Business group, Parisi react to Trump’s climate orders
MADISON, Wis. — Wisconsin’s largest business lobbying group, as well as Dane County’s executive, reacted to President Donald Trump’s decision Tuesday to curb Obama-era regulations designed to combat climate change.
CNN reports the executive order initiates a review of the Clean Power Plan, rescinds the moratorium on coal mining on U.S. federal lands and urges federal agencies to “identify all regulations, all rules, all policies … that serve as obstacles and impediments to American energy independence.”
During his campaign, Trump ran on a platform of bringing back coal jobs and repealing regulations related to greenhouse gases. In the past, the president has called global warming a “hoax” invented by the Chinese.
Scott Manley, senior vice president for government affairs at Wisconsin Manufacturers & Commerce, the state’s largest business lobby, said his group sees the regulatory rollback as a reason for optimism.

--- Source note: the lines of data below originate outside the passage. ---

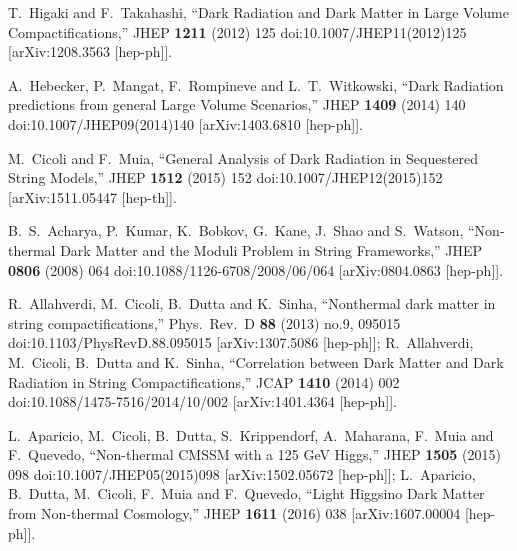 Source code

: \documentclass[11pt,a4paper]{article}
\begin{document}
\begin{thebibliography}{99}
  T.~Higaki and F.~Takahashi,
  ``Dark Radiation and Dark Matter in Large Volume Compactifications,''
  JHEP {\bf 1211} (2012) 125
  doi:10.1007/JHEP11(2012)125
  [arXiv:1208.3563 [hep-ph]].

  A.~Hebecker, P.~Mangat, F.~Rompineve and L.~T.~Witkowski,
  ``Dark Radiation predictions from general Large Volume Scenarios,''
  JHEP {\bf 1409} (2014) 140
  doi:10.1007/JHEP09(2014)140
  [arXiv:1403.6810 [hep-ph]].
	
  M.~Cicoli and F.~Muia,
  ``General Analysis of Dark Radiation in Sequestered String Models,''
  JHEP {\bf 1512} (2015) 152
  doi:10.1007/JHEP12(2015)152
  [arXiv:1511.05447 [hep-th]].

  B.~S.~Acharya, P.~Kumar, K.~Bobkov, G.~Kane, J.~Shao and S.~Watson,
  ``Non-thermal Dark Matter and the Moduli Problem in String Frameworks,''
  JHEP {\bf 0806} (2008) 064
  doi:10.1088/1126-6708/2008/06/064
  [arXiv:0804.0863 [hep-ph]].

  R.~Allahverdi, M.~Cicoli, B.~Dutta and K.~Sinha,
  ``Nonthermal dark matter in string compactifications,''
  Phys.\ Rev.\ D {\bf 88} (2013) no.9,  095015
  doi:10.1103/PhysRevD.88.095015
  [arXiv:1307.5086 [hep-ph]];
R.~Allahverdi, M.~Cicoli, B.~Dutta and K.~Sinha,
  ``Correlation between Dark Matter and Dark Radiation in String Compactifications,''
  JCAP {\bf 1410} (2014) 002
  doi:10.1088/1475-7516/2014/10/002
  [arXiv:1401.4364 [hep-ph]].

  L.~Aparicio, M.~Cicoli, B.~Dutta, S.~Krippendorf, A.~Maharana, F.~Muia and F.~Quevedo,
  ``Non-thermal CMSSM with a 125 GeV Higgs,''
  JHEP {\bf 1505} (2015) 098
  doi:10.1007/JHEP05(2015)098
  [arXiv:1502.05672 [hep-ph]];
  L.~Aparicio, B.~Dutta, M.~Cicoli, F.~Muia and F.~Quevedo,
  ``Light Higgsino Dark Matter from Non-thermal Cosmology,''
  JHEP {\bf 1611} (2016) 038
  [arXiv:1607.00004 [hep-ph]].


\end{thebibliography}
\end{document}
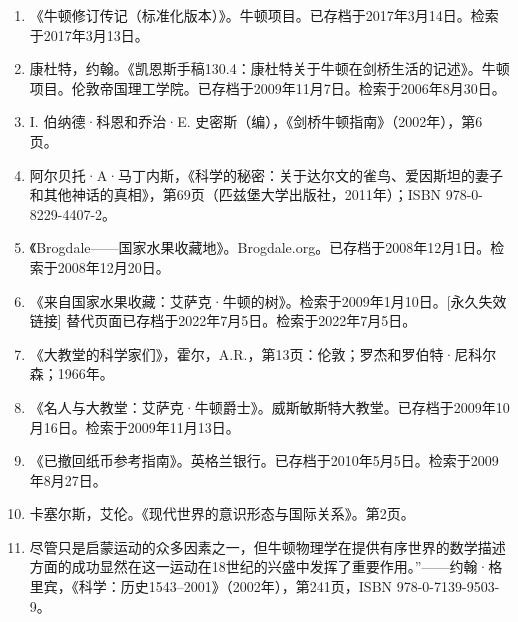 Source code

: \begin{enumerate}
\item 《牛顿修订传记（标准化版本）》。牛顿项目。已存档于2017年3月14日。检索于2017年3月13日。  
\item 康杜特，约翰。《凯恩斯手稿130.4：康杜特关于牛顿在剑桥生活的记述》。牛顿项目。伦敦帝国理工学院。已存档于2009年11月7日。检索于2006年8月30日。  
\item I. 伯纳德·科恩和乔治·E. 史密斯（编），《剑桥牛顿指南》（2002年），第6页。  
\item 阿尔贝托·A·马丁内斯，《科学的秘密：关于达尔文的雀鸟、爱因斯坦的妻子和其他神话的真相》，第69页（匹兹堡大学出版社，2011年）；ISBN 978-0-8229-4407-2。  
\item 《Brogdale——国家水果收藏地》。Brogdale.org。已存档于2008年12月1日。检索于2008年12月20日。
\item 《来自国家水果收藏：艾萨克·牛顿的树》。检索于2009年1月10日。[永久失效链接] 替代页面已存档于2022年7月5日。检索于2022年7月5日。  
\item 《大教堂的科学家们》，霍尔，A.R.，第13页：伦敦；罗杰和罗伯特·尼科尔森；1966年。  
\item 《名人与大教堂：艾萨克·牛顿爵士》。威斯敏斯特大教堂。已存档于2009年10月16日。检索于2009年11月13日。  
\item 《已撤回纸币参考指南》。英格兰银行。已存档于2010年5月5日。检索于2009年8月27日。  
\item 卡塞尔斯，艾伦。《现代世界的意识形态与国际关系》。第2页。  
\item 尽管只是启蒙运动的众多因素之一，但牛顿物理学在提供有序世界的数学描述方面的成功显然在这一运动在18世纪的兴盛中发挥了重要作用。”——约翰·格里宾，《科学：历史1543–2001》（2002年），第241页，ISBN 978-0-7139-9503-9。






\end{enumerate}
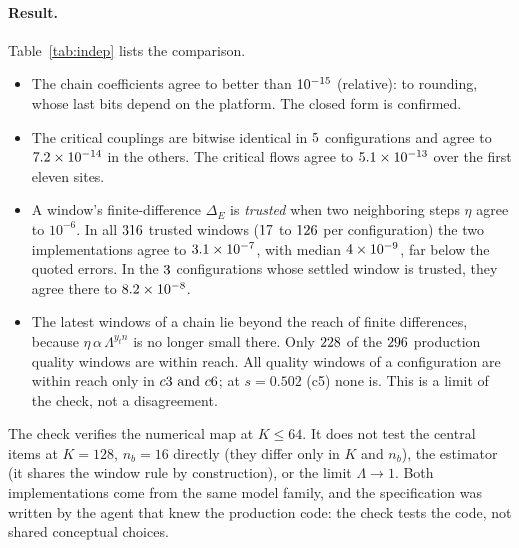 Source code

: \documentclass[10pt,a4paper]{article}
\newcommand{\DE}{\Delta_E}
\begin{document}
\paragraph{Result.} Table~\ref{tab:indep} lists the comparison.
\begin{itemize}
\item The chain coefficients agree to better than $\nrgindChain$ (relative): to rounding, whose last bits depend on the platform. The
  closed form is confirmed.
\item The critical couplings are bitwise identical in $\nrgindAlphaBitwise$ configurations and agree to $\nrgindAlpha$ in the others.
  The critical flows agree to $\nrgindFlow$ over the first eleven sites.
\item A window's finite-difference $\DE$ is \emph{trusted} when two neighboring steps $\eta$ agree to $10^{-6}$. In all
  $\nrgindTrusted$ trusted windows ($\nrgindTrustedMin$ to $\nrgindTrustedMax$ per configuration) the two implementations agree to
  $\nrgindDE$, with median $\nrgindDEmedian$, far below the quoted errors. In the $\nrgindSettledN$ configurations whose settled window
  is trusted, they agree there to $\nrgindSettled$.
\item The latest windows of a chain lie beyond the reach of finite differences, because $\eta\,\alpha\,\Lambda^{y_tn}$ is no longer
  small there. Only $\nrgindCovered$ of the $\nrgindQuality$ production quality windows are within reach. All quality windows of a
  configuration are within reach only in $\nrgindFullList$; at $s=0.502$ (c5) none is. This is a limit of the check, not a
  disagreement.
\end{itemize}
The check verifies the numerical map at $K\le64$. It does not test the central items at $K=128$, $n_b=16$ directly (they differ only in
$K$ and $n_b$), the estimator (it shares the window rule by construction), or the limit $\Lambda\to1$. Both implementations come from
the same model family, and the specification was written by the agent that knew the production code: the check tests the code, not
shared conceptual choices.

\begin{table}[ht]\centering\scriptsize\setlength{\tabcolsep}{4pt}
\caption{Second implementation against production. Columns: configuration $(s,\Lambda,K,n_b,N)$; largest relative difference of the
rescaled chain coefficients (a rounding-level bound); relative difference of $\alpha_c$; number of trusted windows; largest window-by-window difference
$|\delta\DE|$ over them; production quality windows within finite-difference reach (covered/all); production quality range.}\label{tab:indep}

\end{table}
\end{document}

“We’re excited about it,” Manley said. “We think it’s the right thing to do for our energy security.”
Manley said WMC was part of litigation opposing the Clean Power Plan, because it believed the regulations made businesses’ and individuals’ power bills more expensive, making the state’s industries less competitive globally.

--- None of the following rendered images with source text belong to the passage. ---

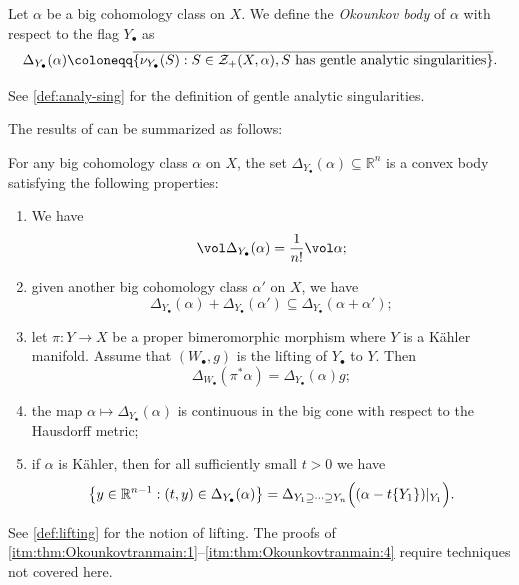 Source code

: \begin{definition}\label{def:tradOk}
Let $\alpha$ be a big cohomology class on $X$. We define the \emph{Okounkov body} of $\alpha$ with respect to the flag $Y_{\bullet}$ as
    \begin{equation}\label{eq:twodefspob}
        \Delta_{Y_{\bullet}}(\alpha)\coloneqq \overline{\left\{\nu_{Y_{\bullet}}(S): S\in \mathcal{Z}_+(X,\alpha),S\textup{ has gentle analytic singularities} \right\}}.
    \end{equation}
\end{definition}
See \cref{def:analy-sing} for the definition of gentle analytic singularities.

The results of \cite{DRWNXZ} can be summarized as follows:
\begin{theorem}\label{thm:Okounkovtranmain}
    For any big cohomology class $\alpha$ on $X$, the set $\Delta_{Y_{\bullet}}(\alpha)\subseteq \mathbb{R}^n$ is a convex body satisfying the following properties:
    \begin{enumerate}
        \item\label{itm:thm:Okounkovtranmain:1} We have
        \[
        \vol \Delta_{Y_{\bullet}}(\alpha)=\frac{1}{n!}\vol \alpha;
        \]
        \item\label{itm:thm:Okounkovtranmain:2} given another big cohomology class $\alpha'$ on $X$, we have
        \[
        \Delta_{Y_{\bullet}}(\alpha)+\Delta_{Y_{\bullet}}(\alpha')\subseteq \Delta_{Y_{\bullet}}(\alpha+\alpha');
        \]
        \item\label{itm:thm:Okounkovtranmain:3} let $\pi\colon Y\rightarrow X$ be a proper bimeromorphic morphism where $Y$ is a Kähler manifold. Assume that $(W_{\bullet},g)$ is the lifting of $Y_{\bullet}$ to $Y$. Then
        \[
        \Delta_{W_{\bullet}}(\pi^*\alpha)=\Delta_{Y_{\bullet}}(\alpha)g;
        \]
        \item\label{itm:thm:Okounkovtranmain:4} the map $\alpha\mapsto \Delta_{Y_{\bullet}}(\alpha)$ is continuous in the big cone with respect to the Hausdorff metric;
        \item\label{itm:thm:Okounkovtranmain:5} if $\alpha$ is Kähler, then for all sufficiently small $t>0$ we have
        \[
            \left\{ y\in \mathbb{R}^{n-1}: (t,y)\in \Delta_{Y_{\bullet}}(\alpha) \right\}=\Delta_{Y_1\supseteq \cdots \supseteq Y_n}\Bigl((\alpha-t\{Y_1\})|_{Y_1}\Bigr).
        \]
    \end{enumerate}
\end{theorem}
See \cref{def:lifting} for the notion of lifting. The proofs of \ref{itm:thm:Okounkovtranmain:1}--\ref{itm:thm:Okounkovtranmain:4} require techniques not covered here.

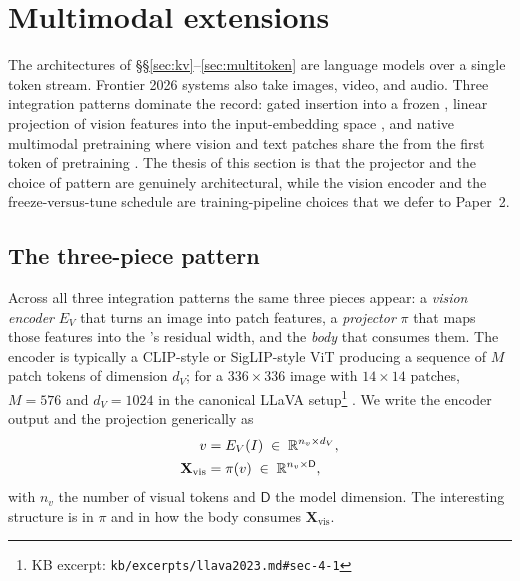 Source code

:
\section{Multimodal extensions}
\label{sec:multimodal}
\label{sec:multimodal-extensions}

The architectures of \S\S\ref{sec:kv}--\ref{sec:multitoken} are 
language models over a single token stream. Frontier 2026 systems also
take images, video, and audio. Three integration patterns dominate the
record: gated  insertion into a frozen 
\citep{alayrac2022-flamingo}, linear projection of vision features into
the  input-embedding space \citep{llava2023}, and native multimodal
pretraining where vision and text patches share the 
from the first token of pretraining
\citep{meta-llama4,internvl3-2025,gemini2-5}. The thesis of this
section is that the projector and the choice of pattern are
genuinely architectural, while the vision encoder and the
freeze-versus-tune schedule are training-pipeline choices that we
defer to Paper~2.

\subsection{The three-piece pattern}
\label{sec:multimodal-three-piece}

Across all three integration patterns the same three pieces appear: a
\emph{vision encoder} $E_V$ that turns an image into patch features, a
\emph{projector} $\pi$ that maps those features into the 's residual
width, and the \emph{ body} that consumes them. The encoder is
typically a CLIP-style or SigLIP-style ViT producing a sequence of
$M$ patch tokens of dimension $d_V$; for a $336{\times}336$ image with
$14{\times}14$ patches, $M{=}576$ and $d_V{=}1024$ in the canonical
LLaVA setup\footnote{KB excerpt: \texttt{kb/excerpts/llava2023.md\#sec-4-1}}
\citep{llava2023}. We write the encoder output and the projection
generically as
\begin{align}
v &= E_V(I) \;\in\; \R^{n_v \times d_V}, \label{eq:multimodal-encoder}\\
\mathbf{X}_{\text{vis}} &= \pi(v) \;\in\; \R^{n_v \times \mathsf{D}}, \label{eq:multimodal-projector}
\end{align}
with $n_v$ the number of visual tokens and $\mathsf{D}$ the  model
dimension. The interesting structure is in $\pi$ and in how the body
consumes $\mathbf{X}_{\text{vis}}$.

“We get the majority of our electricity from coal, so Wisconsin was going to be uniquely negatively impact by the proposed rules,” Manley said. “Our state utility regulators estimated that the compliance cost for our state would be measured in billions of additional dollars that families and businesses would have to pay for their electricity.”
However, Dane County Executive Joe Parisi said he thinks Trump’s executive order will ultimately harm the area in the long term as Dane County deals with the effects of climate change.

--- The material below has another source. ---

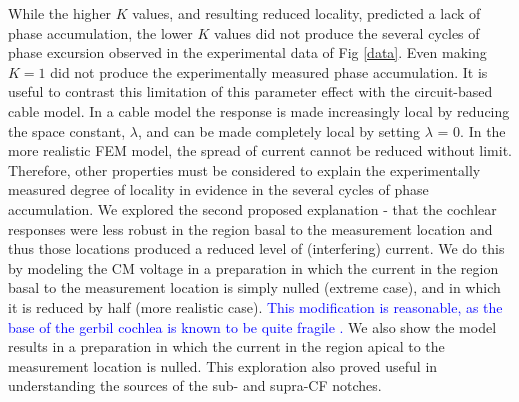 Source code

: \documentclass{biophys-new}
\begin{document}
\par{While the higher $K$ values, and resulting reduced locality, predicted a lack of phase accumulation, the lower $K$ values did not produce the several cycles of phase excursion observed in the experimental data of Fig \ref{data}.  Even  making $K = 1$ did not produce the experimentally measured phase accumulation. It is useful to contrast this limitation of this parameter effect with the circuit-based cable model.  In a cable model the response is made increasingly local by reducing the space constant, $\lambda$, and can be made completely local by setting $\lambda$ = 0.  In the more realistic FEM model, the spread of current cannot be reduced without limit.  Therefore, other properties must be considered to explain the experimentally measured degree of locality in evidence in the several cycles of phase accumulation.  We explored the second proposed explanation - that the cochlear responses were less robust in the region basal to the measurement location and thus those locations produced a reduced level of (interfering) current.  We do this by modeling the CM voltage in a preparation in which the current in the region basal to the measurement location is simply nulled (extreme case), and in which it is reduced by half (more realistic case). \textcolor{blue}{This modification is reasonable, as the base of the gerbil cochlea is known to be quite fragile \cite{overstreet}.} We also show the model results in a preparation in which the current in the region apical to the measurement location is nulled.  This exploration also proved useful in understanding the sources of the sub- and supra-CF notches.}
\end{document}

“It’s unfortunate that at the highest level of government we now have people denying the basic science that climate change is not only real, it’s already happening,” Parisi said.
Parisi said UW-Madison studies show climate change bringing warmer and wetter winters to Dane County, with more large rain events. He said that has preparing to update its hazard mitigation plan to prepare for climate change-related natural disasters.
“As we prepare for emergencies, more and more now we’re going to have to prepare for those that could be brought about by climate change,” Parisi said.
Parisi said besides mitigating the effects of climate change, local governments are now having to lead the charge to reduce greenhouse gases rather than the federal, or in Wisconsin’s case, the state government.
“The message we’re getting from the federal government and, frankly, the state government is that on the local level, we’re on our own,” Parisi said. “So we’re going do what we need to do both to prepare for increased challenges we might face from climate change, but get out in front of it too.”
The county plans to host listening sessions Wednesday at the Sun Prairie public library and another Friday at the Cross Plains public library related to the Hazard Mitigation Plan updates. Both events take place at 6:30 p.m. It hosted listening sessions Monday and Tuesday in Madison and Verona, respectively.
The Associated Press reports rewriting the regulations is likely to take years to complete and will face legal challenges from environmental groups and Democratic-leaning states like California and New York.